Reviewed on Aug. 15, 2012 by juicyfruit007
Where to start ... Though I am not a novice cheesecake maker, some of my issues are probably not the recipe's fault -- leaky water bath, uncooked center, and cracks like the Grand Canyon. At least the cracks were right along the raspberry swirl fault lines. Otherwise, I found the texture to be strangely moussey, yet tasty. The addition of the whipped egg whites caused lumps in batter, which were glaringly obvious later when the top started to brown. Perhaps I made my egg whites too stiff. Also of interest: I found the raspberry flavor to be plenty intense, unlike a previous reviewer. Perhaps our berries or our expectations differed.
Reviewed on Jul. 23, 2012 by Regina930
I made this for a family dinner everyone loved it.

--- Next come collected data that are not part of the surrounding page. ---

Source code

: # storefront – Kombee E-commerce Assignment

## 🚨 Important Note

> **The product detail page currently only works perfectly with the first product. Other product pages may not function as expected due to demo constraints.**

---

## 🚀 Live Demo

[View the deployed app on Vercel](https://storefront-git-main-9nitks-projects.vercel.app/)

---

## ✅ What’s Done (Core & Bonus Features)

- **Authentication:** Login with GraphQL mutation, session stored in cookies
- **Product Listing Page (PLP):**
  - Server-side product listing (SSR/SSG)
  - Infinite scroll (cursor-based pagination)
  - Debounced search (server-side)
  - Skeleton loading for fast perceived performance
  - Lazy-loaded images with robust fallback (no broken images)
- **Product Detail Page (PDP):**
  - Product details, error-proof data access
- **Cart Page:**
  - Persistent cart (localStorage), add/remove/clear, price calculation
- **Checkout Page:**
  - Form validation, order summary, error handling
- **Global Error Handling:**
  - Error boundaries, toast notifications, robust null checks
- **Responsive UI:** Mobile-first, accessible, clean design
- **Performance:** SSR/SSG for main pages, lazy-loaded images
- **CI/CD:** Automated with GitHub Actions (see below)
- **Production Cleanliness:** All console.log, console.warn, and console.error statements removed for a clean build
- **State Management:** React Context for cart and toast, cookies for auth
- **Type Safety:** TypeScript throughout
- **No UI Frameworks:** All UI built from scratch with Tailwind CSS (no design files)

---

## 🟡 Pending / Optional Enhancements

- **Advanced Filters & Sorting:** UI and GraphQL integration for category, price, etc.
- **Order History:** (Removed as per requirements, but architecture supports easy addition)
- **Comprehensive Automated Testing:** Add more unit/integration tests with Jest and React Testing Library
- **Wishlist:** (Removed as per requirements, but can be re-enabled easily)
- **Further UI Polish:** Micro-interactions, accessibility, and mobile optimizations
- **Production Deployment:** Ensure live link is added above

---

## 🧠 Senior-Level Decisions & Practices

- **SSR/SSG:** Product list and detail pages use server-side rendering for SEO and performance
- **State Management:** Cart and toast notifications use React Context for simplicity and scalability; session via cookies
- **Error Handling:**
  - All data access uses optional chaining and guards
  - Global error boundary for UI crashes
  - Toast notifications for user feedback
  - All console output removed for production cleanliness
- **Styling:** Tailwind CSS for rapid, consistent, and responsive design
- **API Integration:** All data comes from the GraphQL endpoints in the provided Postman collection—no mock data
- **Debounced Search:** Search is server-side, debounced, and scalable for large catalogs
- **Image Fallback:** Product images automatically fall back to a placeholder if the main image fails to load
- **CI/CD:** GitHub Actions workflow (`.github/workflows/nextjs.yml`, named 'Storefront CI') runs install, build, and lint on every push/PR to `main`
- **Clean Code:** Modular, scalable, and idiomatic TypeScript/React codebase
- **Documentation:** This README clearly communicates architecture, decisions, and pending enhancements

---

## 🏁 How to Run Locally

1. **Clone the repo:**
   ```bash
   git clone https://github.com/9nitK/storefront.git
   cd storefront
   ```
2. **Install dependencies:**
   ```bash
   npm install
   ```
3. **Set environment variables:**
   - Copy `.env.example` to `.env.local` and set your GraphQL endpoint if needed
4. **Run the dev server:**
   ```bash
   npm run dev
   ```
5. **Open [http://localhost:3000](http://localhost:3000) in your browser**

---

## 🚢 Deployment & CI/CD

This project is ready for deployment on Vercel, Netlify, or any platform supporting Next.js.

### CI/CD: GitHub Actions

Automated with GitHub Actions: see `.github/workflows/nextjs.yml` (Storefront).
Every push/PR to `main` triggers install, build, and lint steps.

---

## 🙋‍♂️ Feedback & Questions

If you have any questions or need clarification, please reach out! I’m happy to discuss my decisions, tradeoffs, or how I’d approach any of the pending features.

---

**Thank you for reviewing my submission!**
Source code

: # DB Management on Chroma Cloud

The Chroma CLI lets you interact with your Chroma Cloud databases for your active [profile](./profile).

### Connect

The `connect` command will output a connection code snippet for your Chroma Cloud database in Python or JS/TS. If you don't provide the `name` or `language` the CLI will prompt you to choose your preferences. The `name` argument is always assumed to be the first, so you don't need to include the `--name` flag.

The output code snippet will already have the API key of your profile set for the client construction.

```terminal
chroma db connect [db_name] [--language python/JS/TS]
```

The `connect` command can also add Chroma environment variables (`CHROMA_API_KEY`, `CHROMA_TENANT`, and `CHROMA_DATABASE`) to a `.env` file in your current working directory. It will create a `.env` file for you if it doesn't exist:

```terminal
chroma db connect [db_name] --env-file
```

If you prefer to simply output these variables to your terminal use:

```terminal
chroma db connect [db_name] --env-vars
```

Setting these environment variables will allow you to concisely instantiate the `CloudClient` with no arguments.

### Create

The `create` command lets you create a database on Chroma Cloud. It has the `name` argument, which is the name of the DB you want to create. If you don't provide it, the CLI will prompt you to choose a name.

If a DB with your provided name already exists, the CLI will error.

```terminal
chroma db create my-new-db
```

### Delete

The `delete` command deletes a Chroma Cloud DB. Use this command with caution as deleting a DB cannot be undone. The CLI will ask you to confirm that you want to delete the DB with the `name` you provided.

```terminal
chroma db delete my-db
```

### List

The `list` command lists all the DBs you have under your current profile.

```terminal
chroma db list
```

Reviewed on Apr. 23, 2012 by kristinscotth
I thought this cheesecake was okay, but not fabulous. The reason I was interested in making this particular recipe is because I wanted to see how folding egg whites changed the texture of the cheesecake. The texture of this cheesecake isn't awful, but not what I'm looking for when I'm eating a cheesecake. It's difficult to describe what the texture was like, but it wasn't that perfectly smooth and creamy texture that I associate with cheesecake. I also thought the raspberry flavor was too subtle for me. I don't think I would ever make this again, because I have 2 other delicious chocolate/white chocolate raspberry cheesecake recipes. I would probably think this was a really delicious dessert if I were new to baking cheesecakes, but since I've made so many, this one was just "okay."
Reviewed on Apr. 17, 2012 by forgotgingkoba
Would I make this again? After the first bite we had a list of people to make this for! My non-dessert eating daughter told me that this was her favorite dessert ever. My other kids were fighting over the last pieces. I have found our new go-to dessert!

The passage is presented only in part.